Concepto de pérdida o deterioro de la mercancía del artículo 66 de la Convención de Viena.

Un primer acercamiento al sentido estrictamente material del término “pérdida o deterioro de la cosa” nos lleva a entender que se refiere a cualesquiera menoscabos sufridos por la mercancía hasta que se produce la entrega física de la misma al importador, siendo evidente que dicho concepto no se ajusta necesariamente a las necesidades reales del tráfico mercantil internacional, pues cuando menos, resulta incompleta.

Así lo entiende el Convenio de Viena de 11 de Abril de 1980, que en su artículo 66, norma en la que lo asocia a la falta de conformidad en la entrega o a la imposibilidad de recibir la mercancía motivada en una causa fortuita, no imputable al comprador (vgr. Incendio, robo, prohibición expresa de exportación... etc).
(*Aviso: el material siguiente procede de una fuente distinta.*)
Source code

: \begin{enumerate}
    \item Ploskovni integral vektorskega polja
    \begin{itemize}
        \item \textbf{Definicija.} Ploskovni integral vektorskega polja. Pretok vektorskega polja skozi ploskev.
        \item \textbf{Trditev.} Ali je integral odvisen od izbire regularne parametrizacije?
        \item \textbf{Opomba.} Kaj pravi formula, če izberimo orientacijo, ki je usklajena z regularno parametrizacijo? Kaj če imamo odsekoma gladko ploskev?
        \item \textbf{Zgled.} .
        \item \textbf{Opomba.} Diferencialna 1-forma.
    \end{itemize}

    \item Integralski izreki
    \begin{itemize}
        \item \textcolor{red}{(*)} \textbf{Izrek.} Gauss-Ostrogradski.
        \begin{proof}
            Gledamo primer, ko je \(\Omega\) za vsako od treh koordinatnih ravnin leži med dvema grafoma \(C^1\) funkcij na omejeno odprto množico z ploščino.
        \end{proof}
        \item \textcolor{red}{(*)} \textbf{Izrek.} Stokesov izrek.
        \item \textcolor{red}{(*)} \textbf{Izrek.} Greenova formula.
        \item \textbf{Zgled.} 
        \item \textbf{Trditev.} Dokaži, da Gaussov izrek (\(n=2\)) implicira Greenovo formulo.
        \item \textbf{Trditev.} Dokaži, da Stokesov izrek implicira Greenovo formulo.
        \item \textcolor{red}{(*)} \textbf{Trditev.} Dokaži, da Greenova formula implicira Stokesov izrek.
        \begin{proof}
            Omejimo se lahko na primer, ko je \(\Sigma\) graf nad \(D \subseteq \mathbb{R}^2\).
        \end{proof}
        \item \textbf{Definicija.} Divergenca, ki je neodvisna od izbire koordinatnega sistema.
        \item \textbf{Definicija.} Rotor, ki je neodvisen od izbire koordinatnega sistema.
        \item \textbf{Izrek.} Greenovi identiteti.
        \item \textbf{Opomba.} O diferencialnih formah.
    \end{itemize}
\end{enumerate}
Quedan excluidos de la acepción legal objeto de análisis los supuestos relativos al deterioro normal y habitual sufrido por causa del transporte, con independencia de que el vendedor y el propio transportista hayan manipulado los bienes objeto de venta con la diligencia debida asociada a este tipo de actividades (vgr. Evaporación de bebidas alcohólicas durante el traslado al punto de destino en medio de transporte marítimo). En este supuesto es el comprador el obligado a asumir unas circunstancias que se escapan a la intervención humana, y que por tanto son concebidas , y se enmarcan legalmente , en el contexto de los “riesgos inevitables”.

Sin lugar a dudas otra cuestión es la referida al deterioro de la cosa objeto de venta originado en la selección de un embalaje inadecuado a las propias circunstancias del transporte, situación que evidenciaría la negligencia, o cuando menos la falta de profesionalidad del exportador en la tarea de hacer llegar lo vendido al punto de destino pactado.

En cualquier caso, y con la única finalidad de evitar posibles discrepancias de interpretación que puedan derivar en el consabido litigio, es del todo recomendable y conveniente establecer en el contrato y de forma expresa, cualesquiera circunstancias que puedan afectar a la conformidad de la entrega, determinando a su vez las correspondientes responsabilidades.

Sirva como ejemplo ilustrativo las condiciones deficientes de embalaje, ya mencionadas, a las que muchas empresas de países asiáticos están habituadas cuando tienen que remitir las mercancías al importador en el país de destino. En éste caso, cuando el comprador eleva las correspondientes quejas por el lamentable estado en que ha recepcionado la cosa, los primeros suelen alegar que han actuado respetando escrupulosamente las prácticas habituales del sector y del medio de transporte.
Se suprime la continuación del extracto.